REFLEXÃO 2018

 

O fim de ano é bobo. Festa. Felicidade. Reciprocidade com quem nem se conhece. Ciclo de energias fechando. Se não quiser rompa com isso e fim. é fácil, é decretar o fim não precisa saber entendê-lo emocionalmente ou racionalmente, é só contar o tempo de forma contínua, os físicos já fazem isso pra você afinal o universo tem mais de bilhões de anos.

Na verdade o tempo é algo que não deveria ser somente contado por orientações físicas, e isso é o que nos torna infelizes e nos cria a noção de incapacidade.

Então um “sábio” criou a orientação de dia e noite e de fim desentendo as criações de dentro de si e convenceu os outros que habitavam um si.

Começaram a entender a existência como um tempo definido de interações do ser com um mundo externo esquecendo que o externo e o interno é um só. Deram o nome de ciclo da vida o que te liberta e partes das inconsequências dos seus atos. Você cria, liberta, mas está incompleto.

O que deveria ser um círculo perfeito num caminho de entreveros não fecha, a vida então se volta a compreender não é uma estrada expressa de 4 faixas, isso é pra carros e os potentes motores de uma engrenagem que há de sempre lhe trocar por algo mais moderno e sem entendimento correto de sua função. Seus desejos não são movidos por uma função medíocre de algorítimos distanciados de você que não se compreende por si.
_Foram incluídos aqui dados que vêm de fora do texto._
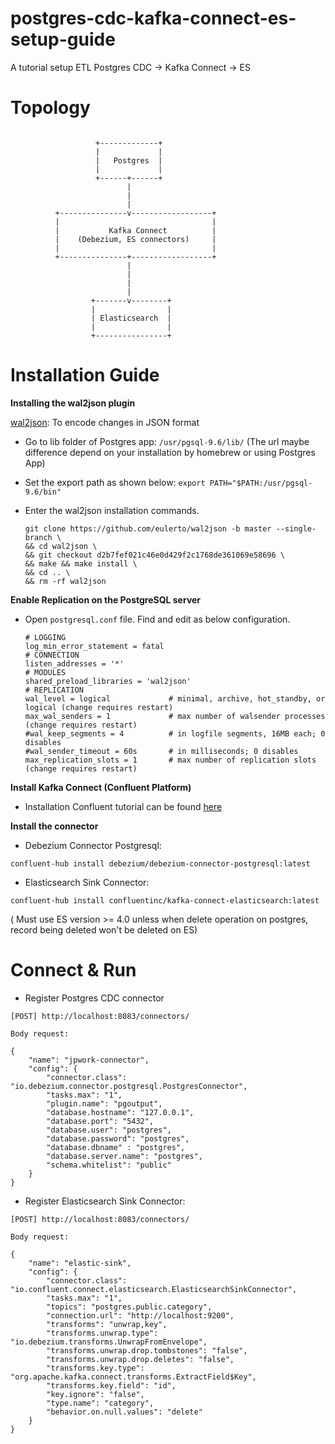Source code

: # postgres-cdc-kafka-connect-es-setup-guide
A tutorial setup ETL Postgres CDC -> Kafka Connect -> ES 

# Topology
```

                   +-------------+
                   |             |
                   |   Postgres  |
                   |             |
                   +------+------+
                          |
                          |
                          |
          +---------------v------------------+
          |                                  |
          |           Kafka Connect          |
          |    (Debezium, ES connectors)     |
          |                                  |
          +---------------+------------------+
                          |
                          |
                          |
                          |
                  +-------v--------+
                  |                |
                  | Elasticsearch  |
                  |                |
                  +----------------+
```
# Installation Guide

**Installing the wal2json plugin**

[wal2json](https://github.com/eulerto/wal2json/blob/master/README.md): To encode changes in JSON format

- Go to lib folder of Postgres app: ``` /usr/pgsql-9.6/lib/ ``` (The url maybe difference depend on your installation by homebrew or using Postgres App)
- Set the export path as shown below: ``` export PATH="$PATH:/usr/pgsql-9.6/bin" ```
- Enter the wal2json installation commands.

  ```
  git clone https://github.com/eulerto/wal2json -b master --single-branch \
  && cd wal2json \
  && git checkout d2b7fef021c46e0d429f2c1768de361069e58696 \
  && make && make install \
  && cd .. \
  && rm -rf wal2json
  ```
**Enable Replication on the PostgreSQL server**

- Open ``` postgresql.conf ``` file. Find and edit as below configuration.
  ```
  # LOGGING
  log_min_error_statement = fatal
  # CONNECTION
  listen_addresses = '*'
  # MODULES
  shared_preload_libraries = 'wal2json'
  # REPLICATION
  wal_level = logical             # minimal, archive, hot_standby, or logical (change requires restart)
  max_wal_senders = 1             # max number of walsender processes (change requires restart)
  #wal_keep_segments = 4          # in logfile segments, 16MB each; 0 disables
  #wal_sender_timeout = 60s       # in milliseconds; 0 disables
  max_replication_slots = 1       # max number of replication slots (change requires restart)
  ```
  
 **Install Kafka Connect (Confluent Platform)**
 
 - Installation Confluent tutorial can be found [here](https://docs.confluent.io/current/installation/index.html#installation-overview)
 
 **Install the connector**
 
 - Debezium Connector Postgresql: 
 ``` 
 confluent-hub install debezium/debezium-connector-postgresql:latest 
 ```
 
 - Elasticsearch Sink Connector:
 ``` 
 confluent-hub install confluentinc/kafka-connect-elasticsearch:latest 
 ``` 
 ( Must use ES version >= 4.0 unless when delete operation on postgres, record being deleted won't be deleted on ES)
 
  
# Connect & Run

- Register Postgres CDC connector 

```
[POST] http://localhost:8083/connectors/

Body request:

{
    "name": "jpwork-connector",
    "config": {
        "connector.class": "io.debezium.connector.postgresql.PostgresConnector",
        "tasks.max": "1",
        "plugin.name": "pgoutput",
        "database.hostname": "127.0.0.1",
        "database.port": "5432",
        "database.user": "postgres",
        "database.password": "postgres",
        "database.dbname" : "postgres",
        "database.server.name": "postgres",
        "schema.whitelist": "public"
    }
}
```

- Register Elasticsearch Sink Connector:
```
[POST] http://localhost:8083/connectors/

Body request:

{
    "name": "elastic-sink",
    "config": {
        "connector.class": "io.confluent.connect.elasticsearch.ElasticsearchSinkConnector",
        "tasks.max": "1",
        "topics": "postgres.public.category",
        "connection.url": "http://localhost:9200",
        "transforms": "unwrap,key",
        "transforms.unwrap.type": "io.debezium.transforms.UnwrapFromEnvelope",
        "transforms.unwrap.drop.tombstones": "false",
        "transforms.unwrap.drop.deletes": "false",
        "transforms.key.type": "org.apache.kafka.connect.transforms.ExtractField$Key",
        "transforms.key.field": "id",
        "key.ignore": "false",
        "type.name": "category",
        "behavior.on.null.values": "delete"
    }
}
```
A vida não fecha nesse sentido e sim noutro entendimento terreno, aquele que leva à raízes que saem da lama, do chão e alçam ares para crer na vivência dos pares, despercebendo espaço e tempo. Ela não precisa fechar.

Deixa de lado a gente histérica, bufa que surta e pensa, medita.

Constrói teu novo habitat.

Porquê o fim, afinal, é só o término de uma viagem curta de metrô e você sabe que a vida sempre vai ter a volta, mas não sabe quando, ou se o fim é aquela lenga-lenga de teoria oriental que o fim já é o início de uma nova jornada e daí o fim é sempre a ponta inicial do círculo mas que termina em si é o seu recomeço.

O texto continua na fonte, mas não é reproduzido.